In einem Impulsreferat zum Thema „Die globale Finanz- und Wirtschaftskrise als Zäsur zur Rückbesinnung auf den Sozialstaat? Die Rolle der Sozialpolitik in den Parlamenten“ setzte sie sich dabei auch mit den Folgen der schlechten Wahlergebnisse bei der Europawahl und bei verschiedenen nationalen Wahlen für die Sozialdemokratischen Parteien auseinander. Hier einige Auszüge aus ihrer Rede:
„Die mir aufgetragene Frage, ob die globale Finanz- und Wirtschaftskrise eine Zäsur darstellt, die zu einer Renaissance des Sozialstaates führt, scheint auf den ersten Blick einfach zu beantworten, denn seien wir ehrlich: haben wir nicht eigentlich alle angesichts der Finanz- und Wirtschaftskrise ein Stück weit darauf gehofft, dass diese uns die Wählerinnen und Wähler wieder in die Arme treiben würde, weil doch so offensichtlich wurde, dass die Politik der Liberalisierung und Deregulierung gescheitert ist, dass es eines starken Staates bedarf, um dem freien Spiel der freien Kräfte Einhalt zu gebieten und dass ein starker Sozialstaat von Nöten ist?
Die Realität hat uns jedoch die bittere Erkenntnis gebracht, dass das, was für uns so augenfällig und offensichtlich ist, für die Wählerinnen und Wähler keineswegs der Fall war. Der Erfolg der konservativen und vor allem der liberalen Parteien lässt die Befürchtung aufkommen, dass die Finanz- und Wirtschaftskrise nicht zu einer Rückbesinnung auf den Sozialstaat, sondern zu einem mehr an Marktradikalismus führt.
Die Stimmenverluste der SPD bei den zurückliegenden Wahlen sind dabei kein Einzelfall, der sich nur in Deutschland ereignet hat. Überall in Europa haben Sozialdemokraten schmerzhafte Verluste hinnehmen müssen – einzige Ausnahme bildet die PASOK in Griechenland, die am vergangenen Wochenende die Wahlen gewinnen konnte.
Bei den Wahlen zum Europäischen Parlament waren die Nichtwähler die größte Gruppe, die Wahlbeteiligung fiel europaweit auf 43 %. Die Zahl der rechten antieuropäischen Parteien im Europäischen Parlament ist gestiegen. In nur noch 7 von 27 EU-Staaten regieren Sozialdemokraten bzw. Sozialisten.
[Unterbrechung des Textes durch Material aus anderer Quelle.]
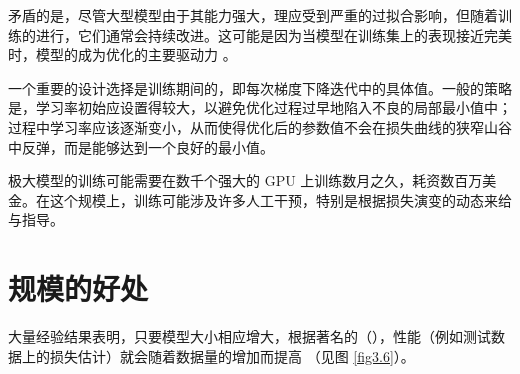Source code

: 矛盾的是，尽管大型模型由于其能力强大，理应受到严重的过拟合影响，但随着训练的进行，它们通常会持续改进。这可能是因为当模型在训练集上的表现接近完美时，模型的成为优化的主要驱动力 \citep{arxiv-1812.11118}。

一个重要的设计选择是训练期间的，即每次梯度下降迭代中的具体值。一般的策略是，学习率初始应设置得较大，以避免优化过程过早地陷入不良的局部最小值中；过程中学习率应该逐渐变小，从而使得优化后的参数值不会在损失曲线的狭窄山谷中反弹，而是能够达到一个良好的最小值。

极大模型的训练可能需要在数千个强大的 GPU 上训练数月之久，耗资数百万美金。在这个规模上，训练可能涉及许多人工干预，特别是根据损失演变的动态来给与指导。

\section{规模的好处}

大量经验结果表明，只要模型大小相应增大，根据著名的（），性能（例如测试数据上的损失估计）就会随着数据量的增加而提高 \citep{arxiv-2001.08361}（见图 \ref{fig3.6}）。

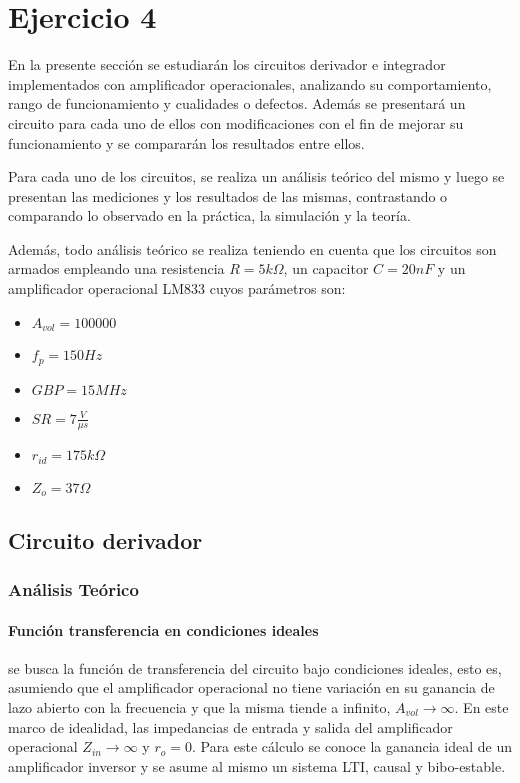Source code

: 


\section*{Ejercicio 4}
En la presente secci\'on se estudiar\'an los circuitos derivador e integrador implementados con amplificador operacionales, analizando su comportamiento, rango de funcionamiento y cualidades o defectos. Adem\'as se presentar\'a un circuito para cada uno de ellos con modificaciones con el fin de mejorar su funcionamiento y se comparar\'an los resultados entre ellos.

Para cada uno de los circuitos, se realiza un an\'alisis te\'orico del mismo y luego se presentan las mediciones y los resultados de las mismas, contrastando o comparando lo observado en la pr\'actica, la simulaci\'on y la teor\'ia.

Adem\'as, todo an\'alisis te\'orico se realiza teniendo en cuenta que los circuitos son armados empleando una resistencia $R = 5k \Omega$, un capacitor $C = 20nF$ y un amplificador operacional LM833 cuyos par\'ametros son:
\begin{itemize}
	\item $A_{vol} = 100000$
	\item $f_p = 150Hz$
	\item $GBP = 15MHz$
	\item $SR = 7 \frac{V}{\mu s}$
	\item $r_{id} = 175k \Omega$
	\item $Z_o = 37 \Omega$
\end{itemize}


	\subsection*{Circuito derivador}
 
\subsubsection*{An\'alisis Te\'orico}
	

\paragraph*{Funci\'on transferencia en condiciones ideales}se busca la funci\'on de transferencia del circuito bajo condiciones ideales, esto es, asumiendo que el amplificador operacional no tiene variaci\'on en su ganancia de lazo abierto con la frecuencia y que la misma tiende a infinito, $A_{vol} \to \infty$. En este marco de idealidad, las impedancias de entrada y salida del amplificador operacional $Z_{in} \to \infty$ y $r_o = 0$. Para este c\'alculo se conoce la ganancia ideal de un amplificador inversor y se asume al mismo un sistema LTI, causal y bibo-estable.

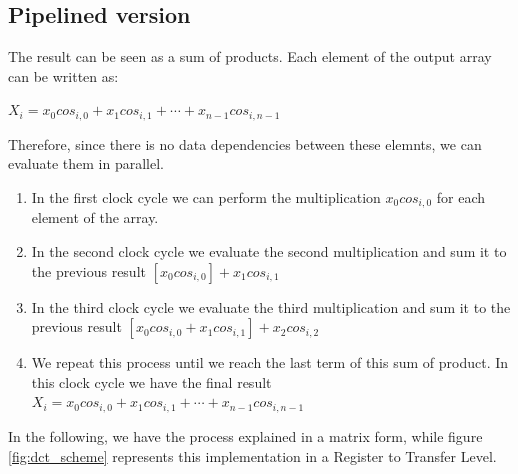   \subsection{Pipelined version}
The result can be seen as a sum of products.
Each element of the output array can be written as:
\begin{center}
	$ X_{i} =  x_{0}cos_{i,0}+x_{1}cos_{i,1}+ \cdots +x_{n-1}cos_{i,n-1}$
\end{center}

Therefore, since there is no data dependencies between these elemnts, we can evaluate them in parallel.
\begin{enumerate}
\item In the first clock cycle we can perform the multiplication $ x_{0}cos_{i,0} $ for each element of the array.
\item In the second clock cycle we evaluate the second multiplication and sum it to the previous result $  [x_{0}cos_{i,0}] + x_{1}cos_{i,1} $
\item In the third clock cycle we evaluate the third multiplication and sum it to the previous result $  [x_{0}cos_{i,0} + x_{1}cos_{i,1}] + x_{2}cos_{i,2}$
\item We repeat this process until we reach the last term of this sum of product. In this clock cycle we have the final result $ X_{i} =  x_{0}cos_{i,0}+x_{1}cos_{i,1}+ \cdots +x_{n-1}cos_{i,n-1}  $

\end{enumerate}

In the following, we have the process explained in a matrix form, while figure \ref{fig:dct_scheme} represents this implementation in a Register to Transfer Level.


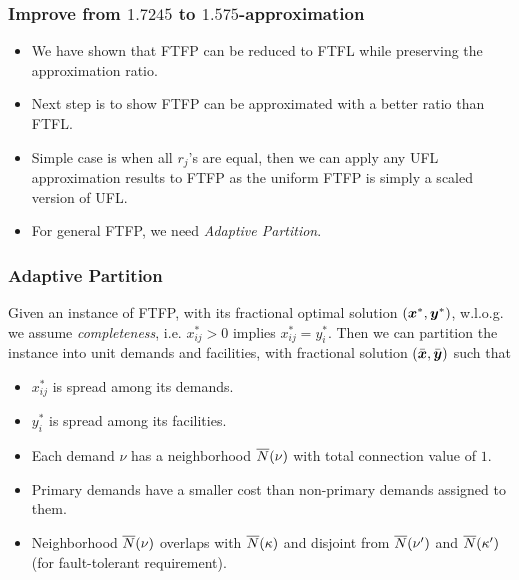 \documentclass[handout, hyperref, xcolor=dvipsnames]{beamer}
\begin{document}
\begin{frame}
  \frametitle{Improve from $1.7245$ to $1.575$-approximation}
  \begin{itemize}
  \item We have shown that FTFP can be reduced to FTFL while
    preserving the approximation ratio.
  \item Next step is to show FTFP can be approximated with a better
    ratio than FTFL.
  \item Simple case is when all $r_j$'s are equal, then we can apply
    any UFL approximation results to FTFP as the uniform FTFP is
    simply a scaled version of UFL.
  \item For general FTFP, we need \emph{Adaptive Partition}.
  \end{itemize}
\end{frame}

\begin{frame}
  \frametitle{Adaptive Partition} 

  Given an instance of FTFP, with its fractional optimal solution
  $(\boldsymbol{x}^\ast, \boldsymbol{y}^\ast)$, w.l.o.g. we assume \emph{completeness},
  i.e. $x_{ij}^\ast > 0$ implies $x_{ij} ^\ast = y_i^\ast$.  Then we
  can partition the instance into unit demands and facilities, with
  fractional solution $(\bar{\boldsymbol{x}}, \bar{\boldsymbol{y}})$ such that
  \begin{itemize}
  \item $x_{ij}^\ast$ is spread among its demands.
  \item $y_i^\ast$ is spread among its facilities.
  \item Each demand $\nu$ has a neighborhood ${\overline{N}}(\nu)$ with total
    connection value of $1$.
  \item Primary demands have a smaller cost than non-primary demands
    assigned to them.
  \item Neighborhood ${\overline{N}}(\nu)$ overlaps with ${\overline{N}}(\kappa)$ and
    disjoint from ${\overline{N}}(\nu')$ and ${\overline{N}}(\kappa')$ (for
    fault-tolerant requirement).
  \end{itemize}
\end{frame}
\end{document}
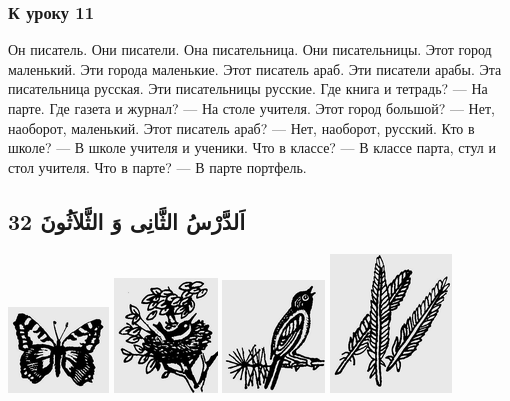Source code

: \documentclass[a5paper]{article}
\begin{document}
\subsubsection{К уроку 11}
Он писатель. Они писатели. Она писательница. Они писательницы. Этот город маленький. Эти города маленькие. Этот писатель араб. Эти писатели арабы. Эта писательница русская. Эти писательницы русские. Где книга и тетрадь? — На парте. Где газета и журнал? — На столе учителя. Этот город большой? — Нет, наоборот, маленький. Этот писатель араб? — Нет, наоборот, русский. Кто в школе? — В школе учителя и ученики. Что в классе? — В классе парта, стул и стол учителя. Что в парте? — В парте портфель.

\subsection[اَلدَّرْسُ الثَّانِى وَ الثَّلاَثُونَ 32]{اَلدَّرْسُ الثَّانِى وَ الثَّلاَثُونَ 32}
 \includegraphics[width=1.052in,height=0.8957in]{MuhammadBagauddinlatinized-img066.png}   \includegraphics[width=1.0835in,height=1.198in]{MuhammadBagauddinlatinized-img067.png}   \includegraphics[width=1.0728in,height=1.1772in]{MuhammadBagauddinlatinized-img068.png}   \includegraphics[width=1.2709in,height=1.448in]{MuhammadBagauddinlatinized-img069.png} 
\end{document}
Diese Zahlen zeigen, dass es in den nächsten Jahren mehr als schwierig sein wird, Wirtschafts- und Sozialpolitik in Europa zu gestalten. Zudem besteht die Gefahr, dass wir bei der Übermacht an konservativ und wirtschaftsliberal geprägten Regierungen und Parlamenten auch noch die Deutungshoheit darüber zu verlieren, was eigentlich Sozialpolitik ist und was ein Sozialstaat leisten muss.
Mit Blick auf die Diskussionen, die im Moment in meiner eigenen Partei geführt werden, sage ich aber auch: Bei aller notwendigen Selbstreflexion wäre es falsch und zutiefst fatal, sich selbst und die in den vergangenen Jahren in der Regierung geleistete Arbeit – gerade in Bezug auf die Reform der sozialen Sicherungssysteme zu negieren und diese gleichsam postum für grundsätzlich falsch oder gar unsinnig zu erklären. Dies würde uns unglaubwürdig machen und wäre zudem auch inhaltlich aus meiner Sicht der falsche Weg. Dies heißt jedoch nicht, dass Diskussionen über konkrete Ausformulierungen oder über unbeabsichtigte Folgen der Reformen ausgeschlossen sind – im Gegenteil. Aber wir dürfen dabei nicht "das Kind mit dem Bade ausschütten" und der Versuchung erliegen, uns in puren Populismus zu ergehen und den Menschen nur die Antworten zu geben, die sie gern hören möchten.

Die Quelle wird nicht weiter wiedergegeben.